Monday, November 10, 2008

most trees around here take their good old sweet time changing color, dropping their leaves, turning from an on-fire, bright, show-your-colors type wig to orangish, brownish, winter haze which doesn't truly set in until around the holidays. but in the meantime, it's a nice slow ride, rich in hues which of course can be exploited by pop-art technology and hue-manipulation.

but that's beside the point- there's one tree, the ginkgo, which is different that way. it has bright yellow leaves, which also have a different shape from most leaves; then, they all fall at the same time, and i'm sure it's not random, but it sure seems this way. this morning, on the way to work and school, we sat dumbfounded when the ginkgo outside our house (the yellow tree in the background, below) rained its leaves, dozens every second, even at a time when nearby trees were not especially prone to dropping. the wind was down. it was cold out, but not too bad. it was monday morning, yes, maybe that had something to do with it.

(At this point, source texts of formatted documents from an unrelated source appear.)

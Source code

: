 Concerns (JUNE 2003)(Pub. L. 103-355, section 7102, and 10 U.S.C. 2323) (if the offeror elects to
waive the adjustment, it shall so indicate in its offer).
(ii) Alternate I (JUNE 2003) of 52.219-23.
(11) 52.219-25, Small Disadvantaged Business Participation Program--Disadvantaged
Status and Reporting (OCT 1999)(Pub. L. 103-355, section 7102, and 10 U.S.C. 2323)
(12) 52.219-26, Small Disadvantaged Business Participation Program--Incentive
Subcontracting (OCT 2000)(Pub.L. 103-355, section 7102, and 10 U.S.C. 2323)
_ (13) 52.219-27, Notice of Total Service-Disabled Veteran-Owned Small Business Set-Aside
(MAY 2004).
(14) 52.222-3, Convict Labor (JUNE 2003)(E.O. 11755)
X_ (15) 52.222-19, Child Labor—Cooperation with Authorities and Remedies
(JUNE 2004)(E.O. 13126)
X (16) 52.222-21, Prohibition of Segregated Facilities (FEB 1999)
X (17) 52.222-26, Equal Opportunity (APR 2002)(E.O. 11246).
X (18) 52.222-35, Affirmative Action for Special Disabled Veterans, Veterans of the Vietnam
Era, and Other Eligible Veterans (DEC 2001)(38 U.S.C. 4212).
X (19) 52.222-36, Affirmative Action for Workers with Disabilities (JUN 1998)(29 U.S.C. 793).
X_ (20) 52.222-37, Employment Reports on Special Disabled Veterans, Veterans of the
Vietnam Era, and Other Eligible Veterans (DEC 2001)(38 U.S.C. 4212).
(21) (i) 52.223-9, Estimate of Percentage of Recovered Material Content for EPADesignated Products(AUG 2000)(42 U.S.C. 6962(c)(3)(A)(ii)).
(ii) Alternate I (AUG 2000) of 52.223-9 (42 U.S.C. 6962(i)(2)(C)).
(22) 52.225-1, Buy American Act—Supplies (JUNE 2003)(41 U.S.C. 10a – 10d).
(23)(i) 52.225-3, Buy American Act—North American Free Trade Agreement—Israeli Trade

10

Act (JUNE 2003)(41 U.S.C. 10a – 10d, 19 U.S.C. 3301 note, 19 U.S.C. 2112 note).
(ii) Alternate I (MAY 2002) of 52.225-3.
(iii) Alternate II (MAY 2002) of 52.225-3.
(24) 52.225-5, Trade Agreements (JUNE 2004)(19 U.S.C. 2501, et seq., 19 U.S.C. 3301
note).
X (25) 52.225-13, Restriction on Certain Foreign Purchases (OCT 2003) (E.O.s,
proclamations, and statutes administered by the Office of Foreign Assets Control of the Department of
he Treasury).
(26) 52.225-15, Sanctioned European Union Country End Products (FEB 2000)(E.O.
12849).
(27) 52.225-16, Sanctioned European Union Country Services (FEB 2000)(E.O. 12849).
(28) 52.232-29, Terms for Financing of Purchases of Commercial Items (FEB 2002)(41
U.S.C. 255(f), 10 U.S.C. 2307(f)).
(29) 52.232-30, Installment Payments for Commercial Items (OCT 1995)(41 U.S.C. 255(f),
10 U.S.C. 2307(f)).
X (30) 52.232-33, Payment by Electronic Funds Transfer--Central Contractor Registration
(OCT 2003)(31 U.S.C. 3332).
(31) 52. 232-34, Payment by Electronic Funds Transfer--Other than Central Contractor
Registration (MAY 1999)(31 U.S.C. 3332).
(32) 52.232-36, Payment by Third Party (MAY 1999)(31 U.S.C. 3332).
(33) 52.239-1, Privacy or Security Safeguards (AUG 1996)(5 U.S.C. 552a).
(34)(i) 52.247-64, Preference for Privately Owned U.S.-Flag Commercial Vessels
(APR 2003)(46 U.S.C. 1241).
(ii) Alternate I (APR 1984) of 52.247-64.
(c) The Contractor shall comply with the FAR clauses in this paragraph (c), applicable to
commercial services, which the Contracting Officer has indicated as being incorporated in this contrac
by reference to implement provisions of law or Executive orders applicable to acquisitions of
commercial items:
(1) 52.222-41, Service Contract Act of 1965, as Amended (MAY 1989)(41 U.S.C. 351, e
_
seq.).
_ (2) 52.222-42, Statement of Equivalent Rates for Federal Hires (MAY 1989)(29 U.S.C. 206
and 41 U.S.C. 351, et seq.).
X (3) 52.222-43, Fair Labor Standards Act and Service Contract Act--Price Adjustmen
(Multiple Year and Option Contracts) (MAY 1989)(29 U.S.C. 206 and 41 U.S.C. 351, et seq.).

then, i went to look at some of my own pop art. as you know i've been somewhat obsessed with the japanese garden outside my building. this is partly because it's there; on the way from swimming to the office, i pass by it often; it changes color; i'm unfamiliar with all the plants, but they're very orderly and beautiful, and, its juxtaposition between some rowdy construction on one side, and a sculpture garden and my own building on the other, makes it a place of dubious meditative value, but interesting photographically if nothing else. so i've been bringing a digital camera to work, and, late at night, uploading some of the pictures and making them into pop-art, as a kind of escape from reams of dubious-grammar-type papers on endangered species. but, and here's the rub, went to open one that has the little plaque, and noticed that i've been pronouncing it kamakura when in reality it is the kumakura garden. and i'm sure it's significant. it's easy enough to change the labels on my pictures- half don't even have labels; but, we're talking urls here. some have double misspellings on their urls...

don't quite know how to take this, except that, as you can see below, i'm kind of into the place; i've grown a little attached. and i don't like misspellings....a certain amount of disorganization, i'll tolerate, and a little random placement...but, this shall not stand.

i sometimes go through cesl's massive website finding bad links and outdated pages. i'm on the lookout for entire pages i can turn into pop-art, or, at the very least, trim off the system in order to simplify. meanwhile i put pictures i've taken on there. it's my contribution to the the body of visual representation of such things as faner hall, the sculpture garden, and kumakura...lucky, for me, that in these dark times, 1) i'm employed by this place; 2) they have a grounds crew, which, though it may not have collectively voted for obama, will at least pull the weeds out of kumakura and keep the university side of the fence well-kept; 3) i get out and over to the pool almost every day, regardless of how far behind i am on my writing papers; 4) these massive caves, the cesl web, can sit there for days, my pop-art mislabeled, misspelled url's, and who will even notice? bad links, etc., and they don't even tell me; 5) it's a scene that quite easily could be put out of mind for as much as fourteen years, but when one finally opens one's eyes to it, there are very interesting patterns. the snakes in the weeds by the rock wall can attest to that. chou.

Sunday, November 09, 2008






Saturday, November 08, 2008

been making pop art feverishly, or really what they'd call poster art, using the poster function to make the picture more vague, at the same time drawing attention to the contrasts & lines. in the process, have let go, temporarily, of serious writing, haiku, & other stuff. i do mostly university- kamakura garden, statues & sculptures, faner, etc. i'll show some; i'll show it all eventually. i need more sites called exposure! posterize! saturate! as i'm no longer really into sharpen! or write! but i have a cleaner system too: i'm dealing entirely with my own photos now. i actually go out and take them. and, much to my surprise, it's easy to take this digital camera home, download the photos, and just use it again. when i was growing up, you had to buy film- major stumbling block.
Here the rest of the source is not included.